高い温度環境下で使われるコネクタ部品・耐熱部品や、高音消毒にも耐えられる医療機器部品などに最適です。

高靭性樹脂

高靭性樹脂

高い靭性を持つ高機能樹脂です。試作品だけでなく、組立部品や曲げ強度が要求される部品にも最適です。長期間の使用にも耐えることができます。

生体適合性樹脂

生体適合性樹脂

生体適合性認定 (Level-1)の高機能樹脂です。マイクロ流体や医療機器など、生体適合性が要求される試作部品に最適です。
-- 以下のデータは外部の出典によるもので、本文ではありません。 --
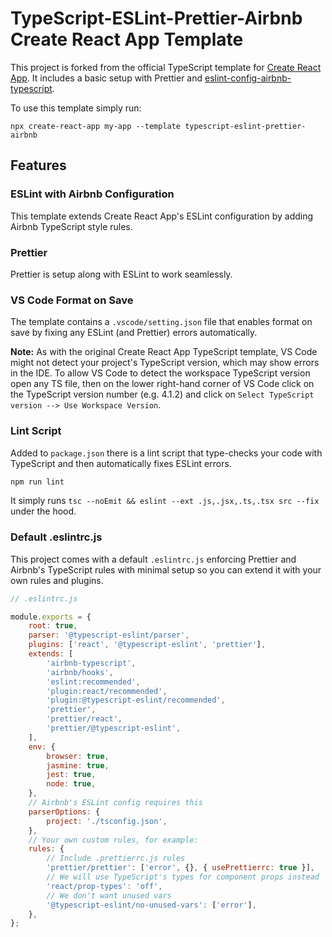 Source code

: # TypeScript-ESLint-Prettier-Airbnb Create React App Template

This project is forked from the official TypeScript template for [Create React App](https://github.com/facebook/create-react-app). It includes a basic setup with Prettier and [eslint-config-airbnb-typescript](https://www.npmjs.com/package/eslint-config-airbnb-typescript).

To use this template simply run:

```shell
npx create-react-app my-app --template typescript-eslint-prettier-airbnb
```

## Features

### ESLint with Airbnb Configuration

This template extends Create React App's ESLint configuration by adding Airbnb TypeScript style rules.

### Prettier

Prettier is setup along with ESLint to work seamlessly.

### VS Code Format on Save

The template contains a `.vscode/setting.json` file that enables format on save by fixing any ESLint (and Prettier) errors automatically.

**Note:** As with the original Create React App TypeScript template, VS Code might not detect your project's TypeScript version, which may show errors in the IDE. To allow VS Code to detect the workspace TypeScript version open any TS file, then on the lower right-hand corner of VS Code click on the TypeScript version number (e.g. 4.1.2) and click on `Select TypeScript version --> Use Workspace Version`.

### Lint Script

Added to `package.json` there is a lint script that type-checks your code with TypeScript and then automatically fixes ESLint errors.

```bash
npm run lint
```

It simply runs `tsc --noEmit && eslint --ext .js,.jsx,.ts,.tsx src --fix` under the hood.

### Default .eslintrc.js

This project comes with a default `.eslintrc.js` enforcing Prettier and Airbnb's TypeScript rules with minimal setup so you can extend it with your own rules and plugins.

```js
// .eslintrc.js

module.exports = {
    root: true,
    parser: '@typescript-eslint/parser',
    plugins: ['react', '@typescript-eslint', 'prettier'],
    extends: [
        'airbnb-typescript',
        'airbnb/hooks',
        'eslint:recommended',
        'plugin:react/recommended',
        'plugin:@typescript-eslint/recommended',
        'prettier',
        'prettier/react',
        'prettier/@typescript-eslint',
    ],
    env: {
        browser: true,
        jasmine: true,
        jest: true,
        node: true,
    },
    // Airbnb's ESLint config requires this
    parserOptions: {
        project: './tsconfig.json',
    },
    // Your own custom rules, for example:
    rules: {
        // Include .prettierrc.js rules
        'prettier/prettier': ['error', {}, { usePrettierrc: true }],
        // We will use TypeScript's types for component props instead
        'react/prop-types': 'off',
        // We don't want unused vars
        '@typescript-eslint/no-unused-vars': ['error'],
    },
};
```
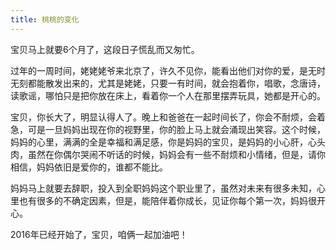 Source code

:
 ```yaml
---
title: 桃桃的变化
---
```


宝贝马上就要6个月了，这段日子慌乱而又匆忙。

过年的一周时间，姥姥姥爷来北京了，许久不见你，能看出他们对你的爱，是无时无刻都能散发出来的，尤其是姥姥，只要一有时间，就会抱着你，唱歌，念唐诗，读歌谣，哪怕只是把你放在床上，看着你一个人在那里摆弄玩具，她都是开心的。

宝贝，你长大了，明显认得人了。晚上和爸爸在一起时间长了，你会不耐烦，会着急，可是一旦妈妈出现在你的视野里，你的脸上马上就会涌现出笑容。这个时候，妈妈的心里，满满的全是幸福和满足感，你是妈妈的宝贝，是妈妈的小心肝，心头肉，虽然在你偶尔哭闹不听话的时候，妈妈会有一些不耐烦和小情绪，但是，请你相信，妈妈依旧是爱你的，谁都不能比。

妈妈马上就要去辞职，投入到全职妈妈这个职业里了，虽然对未来有很多未知，心里也有很多的不确定因素，但是，能陪伴着你成长，见证你每个第一次，妈妈很开心。

2016年已经开始了，宝贝，咱俩一起加油吧！

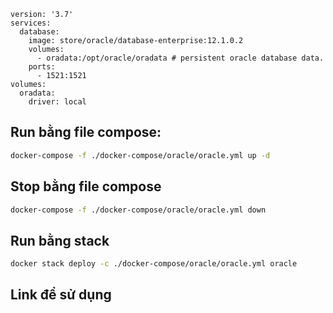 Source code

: 
```
version: '3.7'
services:
  database:
    image: store/oracle/database-enterprise:12.1.0.2
    volumes:
      - oradata:/opt/oracle/oradata # persistent oracle database data.
    ports:
      - 1521:1521
volumes:
  oradata:
    driver: local
```
## Run bằng file compose:
```sh
docker-compose -f ./docker-compose/oracle/oracle.yml up -d
```
## Stop bằng file compose
```sh
docker-compose -f ./docker-compose/oracle/oracle.yml down
```
## Run bằng stack
```sh
docker stack deploy -c ./docker-compose/oracle/oracle.yml oracle
```
## Link để sử dụng
```sh
``` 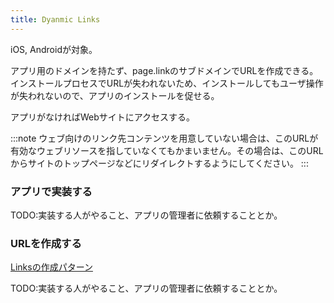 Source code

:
 ```yaml
---
title: Dyanmic Links
---
```


iOS, Androidが対象。

アプリ用のドメインを持たず、page.linkのサブドメインでURLを作成できる。
インストールプロセスでURLが失われないため、インストールしてもユーザ操作が失われないので、アプリのインストールを促せる。

アプリがなければWebサイトにアクセスする。

:::note
ウェブ向けのリンク先コンテンツを用意していない場合は、このURLが有効なウェブリソースを指していなくてもかまいません。その場合は、このURLからサイトのトップページなどにリダイレクトするようにしてください。
:::

### アプリで実装する

TODO:実装する人がやること、アプリの管理者に依頼することとか。

### URLを作成する

[Linksの作成パターン](https://firebase.google.com/docs/dynamic-links/create-links)

TODO:実装する人がやること、アプリの管理者に依頼することとか。
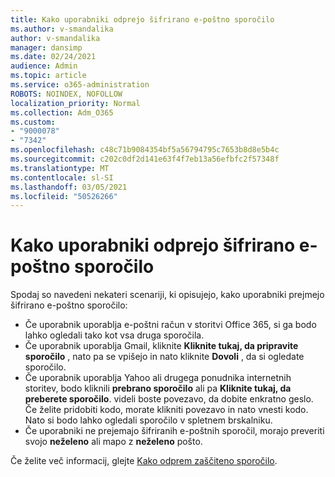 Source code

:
 ```yaml
---
title: Kako uporabniki odprejo šifrirano e-poštno sporočilo
ms.author: v-smandalika
author: v-smandalika
manager: dansimp
ms.date: 02/24/2021
audience: Admin
ms.topic: article
ms.service: o365-administration
ROBOTS: NOINDEX, NOFOLLOW
localization_priority: Normal
ms.collection: Adm_O365
ms.custom:
- "9000078"
- "7342"
ms.openlocfilehash: c48c71b9084354bf5a56794795c7653b8d8e5b4c
ms.sourcegitcommit: c202c0df2d141e63f4f7eb13a56efbfc2f57348f
ms.translationtype: MT
ms.contentlocale: sl-SI
ms.lasthandoff: 03/05/2021
ms.locfileid: "50526266"
---
```

# <a name="how-users-open-an-encrypted-email-message"></a>Kako uporabniki odprejo šifrirano e-poštno sporočilo

Spodaj so navedeni nekateri scenariji, ki opisujejo, kako uporabniki prejmejo šifrirano e-poštno sporočilo:

- Če uporabnik uporablja e-poštni račun v storitvi Office 365, si ga bodo lahko ogledali tako kot vsa druga sporočila.
- Če uporabnik uporablja Gmail, kliknite **Kliknite tukaj, da pripravite sporočilo** , nato pa se vpišejo in nato kliknite **Dovoli** , da si ogledate sporočilo.
- Če uporabnik uporablja Yahoo ali drugega ponudnika internetnih storitev, bodo kliknili **prebrano sporočilo** ali pa **Kliknite tukaj, da preberete sporočilo**. videli boste povezavo, da dobite enkratno geslo. Če želite pridobiti kodo, morate klikniti povezavo in nato vnesti kodo. Nato si bodo lahko ogledali sporočilo v spletnem brskalniku.
- Če uporabniki ne prejemajo šifriranih e-poštnih sporočil, morajo preveriti svojo **neželeno** ali mapo z **neželeno** pošto.

Če želite več informacij, glejte [Kako odprem zaščiteno sporočilo](https://support.microsoft.com/topic/how-do-i-open-a-protected-message-1157a286-8ecc-4b1e-ac43-2a608fbf3098). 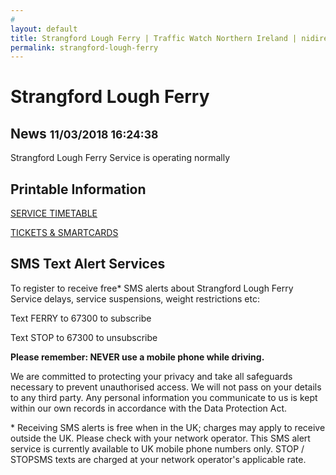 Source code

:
 ```yaml
---
# 
layout: default
title: Strangford Lough Ferry | Traffic Watch Northern Ireland | nidirect
permalink: strangford-lough-ferry
---
```

<h1>Strangford Lough Ferry</h1>

<h2>News <small>11/03/2018 16:24:38</small></h2>

Strangford Lough Ferry Service is operating normally

 
<h2>Printable Information</h2>
<a href="http://trafficwatchni.com/documents/10157/110929/Strangford+Lough+Ferry+-+Service.pdf/5a801e46-87a6-4c13-9fad-2c33deed082e">SERVICE TIMETABLE</a>

<a href="http://trafficwatchni.com/documents/10157/110929/Strangford+Lough+Ferry+-+Tickets+%26+Fares.pdf/017c935e-ac9b-4290-8007-48b972ed85fb">TICKETS & SMARTCARDS</a>
 
<h2>SMS Text Alert Services</h2>
To register to receive free* SMS alerts about Strangford Lough Ferry Service delays, service suspensions, weight restrictions etc:

Text FERRY to 67300 to subscribe

Text STOP to 67300 to unsubscribe

<strong>Please remember: NEVER use a mobile phone while driving.</strong>

We are committed to protecting your privacy and take all safeguards necessary to prevent unauthorised access. We will not pass on your details to any third party. Any personal information you communicate to us is kept within our own records in accordance with the Data Protection Act.

\* Receiving SMS alerts is free when in the UK; charges may apply to receive outside the UK.  Please check with your network operator.  This SMS alert service is currently available to UK mobile phone numbers only.  STOP / STOPSMS texts are charged at your network operator's applicable rate. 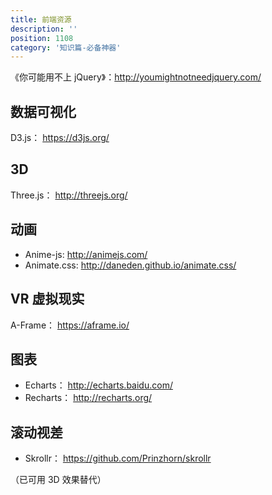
 ```yaml
---
title: 前端资源
description: ''
position: 1108
category: '知识篇-必备神器'
---
```


《你可能用不上 jQuery》：<http://youmightnotneedjquery.com/>

## 数据可视化

D3.js： <https://d3js.org/>

## 3D

Three.js： <http://threejs.org/>

## 动画

- Anime-js: <http://animejs.com/>
- Animate.css: <http://daneden.github.io/animate.css/>

## VR 虚拟现实

A-Frame： <https://aframe.io/>

## 图表

* Echarts： <http://echarts.baidu.com/>
* Recharts： <http://recharts.org/>

## 滚动视差

* Skrollr： <https://github.com/Prinzhorn/skrollr>

（已可用 3D 效果替代）
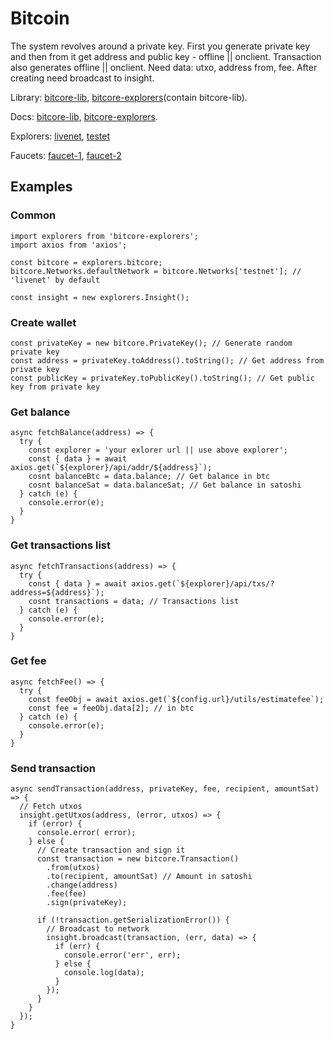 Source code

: # Bitcoin

The system revolves around a private key. 
First you generate private key and then from it get address and public key - offline || onclient.
Transaction also generates offline || onclient. Need data: utxo, address from, fee.
After creating need broadcast to insight.

Library: [bitcore-lib](https://github.com/bitpay/bitcore-lib), [bitcore-explorers](https://github.com/bitpay/bitcore-explorers)(contain bitcore-lib).

Docs: [bitcore-lib](https://bitcore.io/api/lib), [bitcore-explorers](https://github.com/bitpay/bitcore-explorers/blob/master/docs/index.md).

Explorers:
  [livenet](https://insight.bitpay.com), [testet](https://test-insight.bitpay.com)

Faucets: [faucet-1](https://testnet.manu.backend.hamburg/bitcoin-cash-faucet), [faucet-2](https://testnet.manu.backend.hamburg/faucet)

## Examples
### Common
```
import explorers from 'bitcore-explorers';
import axios from 'axios';

const bitcore = explorers.bitcore;
bitcore.Networks.defaultNetwork = bitcore.Networks['testnet']; // 'livenet' by default

const insight = new explorers.Insight();
```

### Create wallet
```
const privateKey = new bitcore.PrivateKey(); // Generate random private key
const address = privateKey.toAddress().toString(); // Get address from private key 
const publicKey = privateKey.toPublicKey().toString(); // Get public key from private key 
```

### Get balance
```
async fetchBalance(address) => {
  try {
    const explorer = 'your exlorer url || use above explorer';
    const { data } = await axios.get(`${explorer}/api/addr/${address}`); 
    cosnt balanceBtc = data.balance; // Get balance in btc
    cosnt balanceSat = data.balanceSat; // Get balance in satoshi
  } catch (e) {
    console.error(e);
  }
}
```

### Get transactions list
```
async fetchTransactions(address) => {
  try {
    const { data } = await axios.get(`${explorer}/api/txs/?address=${address}`);
    cosnt transactions = data; // Transactions list
  } catch (e) {
    console.error(e);
  }
}
```

### Get fee
```
async fetchFee() => {
  try {
    const feeObj = await axios.get(`${config.url}/utils/estimatefee`);
    const fee = feeObj.data[2]; // in btc
  } catch (e) {
    console.error(e);
  }
}
```

### Send transaction
```
async sendTransaction(address, privateKey, fee, recipient, amountSat) => {
  // Fetch utxos
  insight.getUtxos(address, (error, utxos) => {
    if (error) {
      console.error( error);
    } else {
      // Create transaction and sign it
      const transaction = new bitcore.Transaction() 
        .from(utxos)
        .to(recipient, amountSat) // Amount in satoshi
        .change(address)
        .fee(fee)
        .sign(privateKey);

      if (!transaction.getSerializationError()) {
        // Broadcast to network
        insight.broadcast(transaction, (err, data) => {
          if (err) {
            console.error('err', err);
          } else {
            console.log(data);
          }
        });
      }
    }
  });
}
```
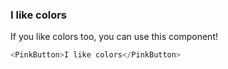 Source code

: ### I like colors

If you like colors too, you can use this component!

```js
<PinkButton>I like colors</PinkButton>
```
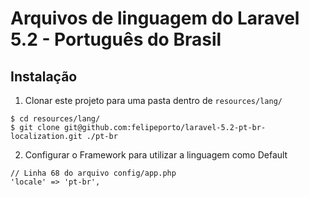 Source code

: # Arquivos de linguagem do Laravel 5.2 - Português do Brasil

## Instalação

1. Clonar este projeto para uma pasta dentro de `resources/lang/`
  ```
  $ cd resources/lang/
  $ git clone git@github.com:felipeporto/laravel-5.2-pt-br-localization.git ./pt-br
  ```

2. Configurar o Framework para utilizar a linguagem como Default
  ```
  // Linha 68 do arquivo config/app.php
  'locale' => 'pt-br',
  ```
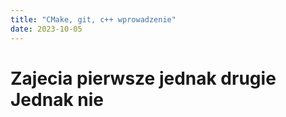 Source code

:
 ```yaml
---
title: "CMake, git, c++ wprowadzenie"
date: 2023-10-05
---
```


# Zajecia pierwsze jednak drugie Jednak nie

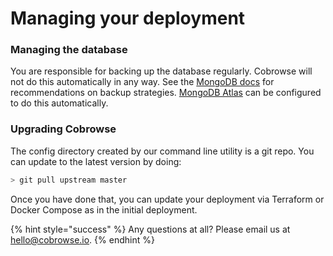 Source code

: # Managing your deployment

### Managing the database

You are responsible for backing up the database regularly. Cobrowse will not do this automatically in any way. See the [MongoDB docs](https://docs.mongodb.com/manual/core/backups/) for recommendations on backup strategies. [MongoDB Atlas](https://www.mongodb.com/cloud/atlas) can be configured to do this automatically.

### Upgrading Cobrowse

The config directory created by our command line utility is a git repo. You can update to the latest version by doing:

```bash
> git pull upstream master
```

Once you have done that, you can update your deployment via Terraform or Docker Compose as in the initial deployment.

{% hint style="success" %}
Any questions at all? Please email us at [hello@cobrowse.io](mailto:hello@cobrowse.io).
{% endhint %}
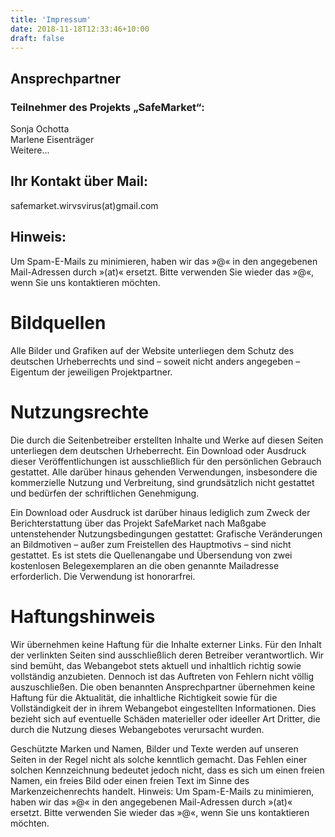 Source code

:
 ```yaml
---
title: 'Impressum'
date: 2018-11-18T12:33:46+10:00
draft: false
---
```


## Ansprechpartner
### Teilnehmer des Projekts „SafeMarket“:
Sonja Ochotta  
Marlene Eisenträger  
Weitere...

## Ihr Kontakt über Mail: 
safemarket.wirvsvirus(at)gmail.com

## Hinweis: 
Um Spam-E-Mails zu minimieren, haben wir das »@« in den angegebenen Mail-Adressen durch »(at)« ersetzt. Bitte verwenden Sie wieder das »@«, wenn Sie uns kontaktieren möchten.
                        
# Bildquellen
Alle Bilder und Grafiken auf der Website unterliegen dem Schutz des deutschen Urheberrechts und sind – soweit nicht anders angegeben – Eigentum der jeweiligen Projektpartner.
 
# Nutzungsrechte
Die durch die Seitenbetreiber erstellten Inhalte und Werke auf diesen Seiten unterliegen dem deutschen Urheberrecht. Ein Download oder Ausdruck dieser Veröffentlichungen ist ausschließlich für den persönlichen Gebrauch gestattet. Alle darüber hinaus gehenden Verwendungen, insbesondere die kommerzielle Nutzung und Verbreitung, sind grundsätzlich nicht gestattet und bedürfen der schriftlichen Genehmigung.

Ein Download oder Ausdruck ist darüber hinaus lediglich zum Zweck der Berichterstattung über das Projekt SafeMarket nach Maßgabe untenstehender Nutzungsbedingungen gestattet:
Grafische Veränderungen an Bildmotiven – außer zum Freistellen des Hauptmotivs – sind nicht gestattet. Es ist stets die Quellenangabe und Übersendung von zwei kostenlosen Belegexemplaren an die oben genannte Mailadresse erforderlich. Die Verwendung ist honorarfrei.
 
# Haftungshinweis
Wir übernehmen keine Haftung für die Inhalte externer Links. Für den Inhalt der verlinkten Seiten sind ausschließlich deren Betreiber verantwortlich.
Wir sind bemüht, das Webangebot stets aktuell und inhaltlich richtig sowie vollständig anzubieten. Dennoch ist das Auftreten von Fehlern nicht völlig auszuschließen. Die oben benannten Ansprechpartner übernehmen keine Haftung für die Aktualität, die inhaltliche Richtigkeit sowie für die Vollständigkeit der in ihrem Webangebot eingestellten Informationen. Dies bezieht sich auf eventuelle Schäden materieller oder ideeller Art Dritter, die durch die Nutzung dieses Webangebotes verursacht wurden.

Geschützte Marken und Namen, Bilder und Texte werden auf unseren Seiten in der Regel nicht als solche kenntlich gemacht. Das Fehlen einer solchen Kennzeichnung bedeutet jedoch nicht, dass es sich um einen freien Namen, ein freies Bild oder einen freien Text im Sinne des Markenzeichenrechts handelt.
Hinweis: Um Spam-E-Mails zu minimieren, haben wir das »@« in den angegebenen Mail-Adressen durch »(at)« ersetzt. Bitte verwenden Sie wieder das »@«, wenn Sie uns kontaktieren möchten.
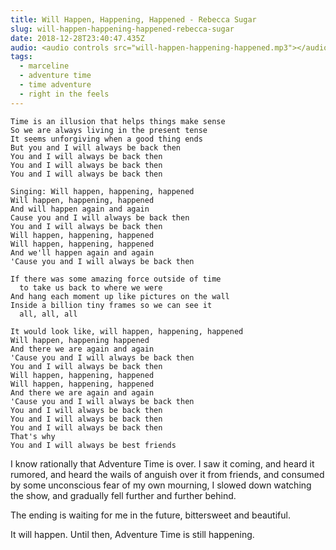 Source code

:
 ```yaml
---
title: Will Happen, Happening, Happened - Rebecca Sugar
slug: will-happen-happening-happened-rebecca-sugar
date: 2018-12-28T23:40:47.435Z
audio: <audio controls src="will-happen-happening-happened.mp3"></audio>
tags:
  - marceline
  - adventure time
  - time adventure
  - right in the feels
---
```

    Time is an illusion that helps things make sense
    So we are always living in the present tense
    It seems unforgiving when a good thing ends
    But you and I will always be back then
    You and I will always be back then
    You and I will always be back then
    You and I will always be back then

    Singing: Will happen, happening, happened
    Will happen, happening, happened
    And will happen again and again
    Cause you and I will always be back then
    You and I will always be back then
    Will happen, happening, happened
    Will happen, happening, happened
    And we'll happen again and again
    'Cause you and I will always be back then

    If there was some amazing force outside of time
      to take us back to where we were
    And hang each moment up like pictures on the wall
    Inside a billion tiny frames so we can see it
      all, all, all

    It would look like, will happen, happening, happened
    Will happen, happening happened
    And there we are again and again
    'Cause you and I will always be back then
    You and I will always be back then
    Will happen, happening, happened
    Will happen, happening, happened
    And there we are again and again
    'Cause you and I will always be back then
    You and I will always be back then
    You and I will always be back then
    You and I will always be back then
    That's why
    You and I will always be best friends

I know rationally that Adventure Time is over.  I saw it coming, and
heard it rumored, and heard the wails of anguish over it from friends,
and consumed by some unconscious fear of my own mourning, I slowed
down watching the show, and gradually fell further and further behind.

The ending is waiting for me in the future, bittersweet and beautiful.

It will happen.  Until then, Adventure Time is still happening.

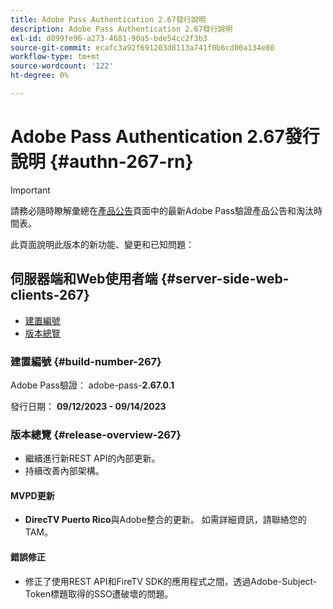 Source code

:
 ```yaml
---
title: Adobe Pass Authentication 2.67發行說明
description: Adobe Pass Authentication 2.67發行說明
exl-id: d899fe96-a273-4681-90a5-bde54cc2f3b3
source-git-commit: ecafc3a92f691203d8113a741f0b6cd00a134e80
workflow-type: tm+mt
source-wordcount: '122'
ht-degree: 0%

---
```


# Adobe Pass Authentication 2.67發行說明 {#authn-267-rn}

>[!IMPORTANT]
>
> 請務必隨時瞭解彙總在[產品公告](/help/authentication/product-announcements.md)頁面中的最新Adobe Pass驗證產品公告和淘汰時間表。

此頁面說明此版本的新功能、變更和已知問題：

## 伺服器端和Web使用者端 {#server-side-web-clients-267}

* [建置編號](#build-number-267)
* [版本總覽](#release-overview-267)

### 建置編號 {#build-number-267}

Adobe Pass驗證： adobe-pass-**2.67.0.1**

發行日期： **09/12/2023 - 09/14/2023**

### 版本總覽 {#release-overview-267}

* 繼續進行新REST API的內部更新。
* 持續改善內部架構。

#### MVPD更新

* **DirecTV Puerto Rico**&#x200B;與Adobe整合的更新。 如需詳細資訊，請聯絡您的TAM。

#### 錯誤修正

* 修正了使用REST API和FireTV SDK的應用程式之間，透過Adobe-Subject-Token標題取得的SSO遭破壞的問題。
また医療分野以外でも、食品業界や歯科業界での応用も期待されています。

セラミック

セラミック

セラミックは、耐熱性や耐食性、電気絶縁性などの特徴を持った、高機能材料です。自動車や半導体を中心に、産業機械や医療などの分野で必要不可欠な材料となっています。機械部品や医療機器部品など、高温、高強度、高耐摩耗性用途に最適です。

樹脂の種類と選び方のポイントまとめ

産業用途では、一般的な素材・材料に比べて、高靭性や生体適合性など、さまざまな特性が求められます。これらのニーズに対応していくためには、高機能材料に対応した3Dプリンタの採用が重要です。
今後はアプリケーションに応じて、どのような素材が扱えるかも、3Dプリンタ導入の大きな選定基準となっていくでしょう。